The Food and Drug Administration has approved linerixibat, marketed as Lynavoy by GSK, as the first medication specifically designed to treat cholestatic pruritus in adults with primary biliary cholangitis (PBC). This approval offers a new therapeutic option for patients experiencing the debilitating itch associated with this chronic liver disease, a symptom that significantly impacts quality of life.
PBC is a progressive autoimmune disease that slowly damages the tiny bile ducts in the liver, leading to a buildup of bile acids. This buildup is often the cause of the intense itching, known as pruritus, that many PBC patients experience. Current treatments for pruritus are often limited in their effectiveness, leaving a substantial unmet need for targeted therapies. Linerixibat represents a significant step forward in addressing this challenge.
The FDA’s decision is based on data from the phase 3 GLISTEN trial, a randomized, double-blind, placebo-controlled study. Results published in November 2025 demonstrated that patients receiving 40 mg of oral linerixibat twice daily experienced a statistically significant improvement in pruritus over a 24-week period compared to those receiving a placebo. The trial also showed improvements in itch-related sleep interference, a common and distressing symptom for PBC patients. Specifically, the study showed a least-squares signify difference of –0.72 in pruritus scores (on a 0-10 scale) favoring linerixibat, with a 95% confidence interval of –1.15 to –0.28.

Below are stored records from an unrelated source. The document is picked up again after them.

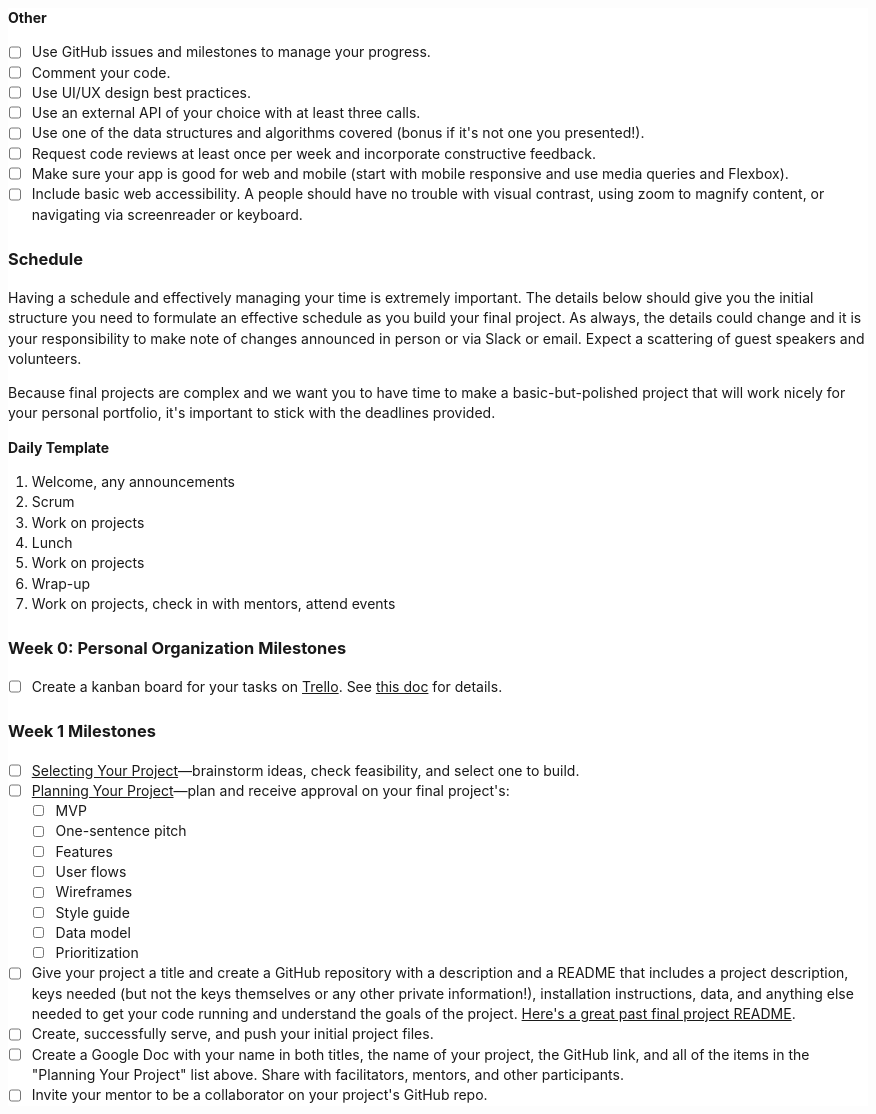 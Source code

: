 **Other**
- [ ] Use GitHub issues and milestones to manage your progress.
- [ ] Comment your code.
- [ ] Use UI/UX design best practices.
- [ ] Use an external API of your choice with at least three calls.
- [ ] Use one of the data structures and algorithms covered (bonus if it's not one you presented!).
- [ ] Request code reviews at least once per week and incorporate constructive feedback.
- [ ] Make sure your app is good for web and mobile (start with mobile responsive and use media queries and Flexbox).
- [ ] Include basic web accessibility. A people should have no trouble with visual contrast, using zoom to magnify content, or navigating via screenreader or keyboard.

### Schedule
Having a schedule and effectively managing your time is extremely important. The details below should give you the initial structure you need to formulate an effective schedule as you build your final project. As always, the details could change and it is your responsibility to make note of changes announced in person or via Slack or email. Expect a scattering of guest speakers and volunteers.

Because final projects are complex and we want you to have time to make a basic-but-polished project that will work nicely for your personal portfolio, it's important to stick with the deadlines provided.

**Daily Template**
1. Welcome, any announcements
2. Scrum
3. Work on projects
4. Lunch
5. Work on projects
6. Wrap-up
7. Work on projects, check in with mentors, attend events

### Week 0: Personal Organization Milestones
- [ ] Create a kanban board for your tasks on [Trello](https://trello.com). See [this doc](./kanban-board-tips.md) for details.

### Week 1 Milestones

- [ ] [Selecting Your Project](./selecting-your-project.md)—brainstorm ideas, check feasibility, and select one to build.
- [ ] [Planning Your Project](./planning-your-project.md)—plan and receive approval on your final project's:
    - [ ] MVP
    - [ ] One-sentence pitch
    - [ ] Features
    - [ ] User flows
    - [ ] Wireframes
    - [ ] Style guide
    - [ ] Data model
    - [ ] Prioritization
- [ ] Give your project a title and create a GitHub repository with a description and a README that includes a project description, keys needed (but not the keys themselves or any other private information!), installation instructions, data, and anything else needed to get your code running and understand the goals of the project. [Here's a great past final project README](https://github.com/Reginatam429/WhatsInMyFridgeApp).
- [ ] Create, successfully serve, and push your initial project files.
- [ ] Create a Google Doc with your name in both titles, the name of your project, the GitHub link, and all of the items in the "Planning Your Project" list above. Share with facilitators, mentors, and other participants.
- [ ] Invite your mentor to be a collaborator on your project's GitHub repo.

“The approval of linerixibat represents an important opportunity to improve the lives of people with [primary biliary cholangitis (PBC)] and who struggle with uncontrolled and often debilitating pruritus,” said Christopher Bowlus, MD, Lena Valente Professor and Chief of Gastroenterology and Hepatology at University of California Davis, in a press release. “The impact of itch on people living with PBC can be profound and treatment options have until now been limited. The FDA’s decision marks a major milestone in PBC pruritus care that addresses a critical area of unmet need.”
How Linerixibat Works
Linerixibat is an ileal bile acid transporter (IBAT) inhibitor. By inhibiting IBAT, the drug reduces the reabsorption of bile acids in the intestine, leading to decreased levels of these acids that contribute to pruritus. This mechanism of action targets the underlying cause of the itch, rather than simply masking the symptom. Research suggests that a reduction in serum IL-31, a key mediator of itch, may be linked to the improvements seen with linerixibat, according to a study.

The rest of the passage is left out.